Da questa mattina, sono rimasti chiusi per uno sciopero i negozi in varie località curde, tra cui Saqqez, la città di cui era originaria Mahsa Amini, la 22enne morta esattamente un anno fa dopo essere stata messa in custodia dalla polizia morale perché non portava il velo in modo corretto. Da giorni è stata segnalata una massiccia presenza delle forze di sicurezza in varie città del Paese, soprattutto a Teheran e nel Kurdistan iraniano mentre in varie città sono state denunciate interruzioni all’accesso a internet per impedire possibili proteste. Secondo attivisti dei diritti umani, almeno 91 curdi sono stati arrestati e centinaia interrogati nelle ultime due settimane. A Sarpol-e Zahab, nella provincia di Kermanshah, sette giovani sono stati arrestati per “azioni mirate ad incoraggiare il popolo a partecipare a proteste”, in occasione dell’anniversario della morte di Mahsa, che lo scorso anno provocò un’ondata di dimostrazioni antigovernative in molte città del Paese che andarono avanti per mesi.

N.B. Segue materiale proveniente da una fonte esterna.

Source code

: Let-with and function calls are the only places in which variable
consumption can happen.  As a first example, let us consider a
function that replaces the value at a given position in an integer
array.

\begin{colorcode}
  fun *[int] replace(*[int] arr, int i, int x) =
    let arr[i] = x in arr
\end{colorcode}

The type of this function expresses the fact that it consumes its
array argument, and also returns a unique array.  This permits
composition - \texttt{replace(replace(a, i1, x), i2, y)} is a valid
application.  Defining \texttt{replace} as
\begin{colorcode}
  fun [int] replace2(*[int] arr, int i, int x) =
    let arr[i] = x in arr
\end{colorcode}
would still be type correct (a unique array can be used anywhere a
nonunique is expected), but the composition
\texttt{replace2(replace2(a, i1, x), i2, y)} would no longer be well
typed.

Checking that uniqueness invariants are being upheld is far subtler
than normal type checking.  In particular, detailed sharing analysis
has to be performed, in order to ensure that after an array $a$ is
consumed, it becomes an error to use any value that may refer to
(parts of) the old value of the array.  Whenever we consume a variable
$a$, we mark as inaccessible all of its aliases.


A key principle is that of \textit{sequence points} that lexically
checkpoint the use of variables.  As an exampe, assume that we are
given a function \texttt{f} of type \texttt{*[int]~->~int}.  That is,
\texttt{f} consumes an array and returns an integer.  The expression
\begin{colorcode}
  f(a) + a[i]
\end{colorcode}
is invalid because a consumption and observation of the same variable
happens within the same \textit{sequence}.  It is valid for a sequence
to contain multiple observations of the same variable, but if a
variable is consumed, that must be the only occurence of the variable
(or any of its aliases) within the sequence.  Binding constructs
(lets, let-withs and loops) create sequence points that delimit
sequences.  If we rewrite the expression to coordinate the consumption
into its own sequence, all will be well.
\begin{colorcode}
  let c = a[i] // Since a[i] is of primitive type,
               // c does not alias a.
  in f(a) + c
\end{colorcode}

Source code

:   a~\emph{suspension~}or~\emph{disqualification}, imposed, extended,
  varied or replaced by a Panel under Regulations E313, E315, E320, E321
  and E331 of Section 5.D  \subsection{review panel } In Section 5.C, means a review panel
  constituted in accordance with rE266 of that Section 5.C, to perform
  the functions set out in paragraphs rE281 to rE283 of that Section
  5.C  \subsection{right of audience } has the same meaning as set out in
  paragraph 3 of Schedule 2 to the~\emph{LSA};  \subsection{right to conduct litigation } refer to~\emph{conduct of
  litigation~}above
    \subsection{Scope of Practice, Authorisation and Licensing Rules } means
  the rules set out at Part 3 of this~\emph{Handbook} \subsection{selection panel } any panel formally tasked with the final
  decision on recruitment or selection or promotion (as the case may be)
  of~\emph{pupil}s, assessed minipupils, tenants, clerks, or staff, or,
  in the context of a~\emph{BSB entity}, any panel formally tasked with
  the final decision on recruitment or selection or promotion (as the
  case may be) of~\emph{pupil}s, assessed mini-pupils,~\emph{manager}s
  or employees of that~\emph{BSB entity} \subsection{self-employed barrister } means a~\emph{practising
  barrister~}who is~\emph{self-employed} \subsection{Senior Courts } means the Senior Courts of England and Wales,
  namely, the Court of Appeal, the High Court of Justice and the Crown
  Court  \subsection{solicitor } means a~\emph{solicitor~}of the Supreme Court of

Amjad Amini, il padre di Mahsa, morta esattamente un anno fa a Teheran dopo essere stata messa in custodia dalla polizia morale perché non portava il velo in modo corretto, è stato arrestato mentre lasciava la sua abitazione a Saqqez. Lo fanno sapere la ong ‘Hengaw’ e vari account di dissidenti iraniani sui social media. Nei giorni scorsi, con l’avvicinarsi dell’anniversario della morte della figlia e delle proteste antigovernative che esplosero subito dopo, l’uomo era stato messo sotto sorveglianza e gli era stato chiesto di non tenere cerimonie per commemorare Mahsa.
“Nonostante il soffocamento politico e sociale e la deplorevole e dolorosa situazione economica, il popolo iraniano non farà un passo indietro rispetto alle sue richieste legittime ma, al contrario, resisterà con forza, più di prima, contro la repressione e i giorni bui”. Lo si legge in una dichiarazione del Centro degli scrittori dell’Iran, pubblicata sui social media in occasione del primo anniversario della morte di Mahsa Amini, la 22enne di origine curda che ha perso la vita a Teheran un anno fa dopo essere stata messa in custodia dalla polizia morale perché non portava il velo in modo corretto. “Veniamo uccisi perché vogliamo vivere come gli altri esseri umani”, si legge in un’altra dichiarazione da parte del Fronte Nazionale dell’Iran. “Insisteremo con la nostra richiesta legittima che è un ‘no’ alla Repubblica islamica”, hanno dichiarato i membri del partito politico Fronte della Convergenza dell’Iran, omaggiando chi ha perso la vita “combattendo per la libertà” nel Paese durante gli ultimi 44 anni, ovvero a partire dalla fondazione della Repubblica islamica.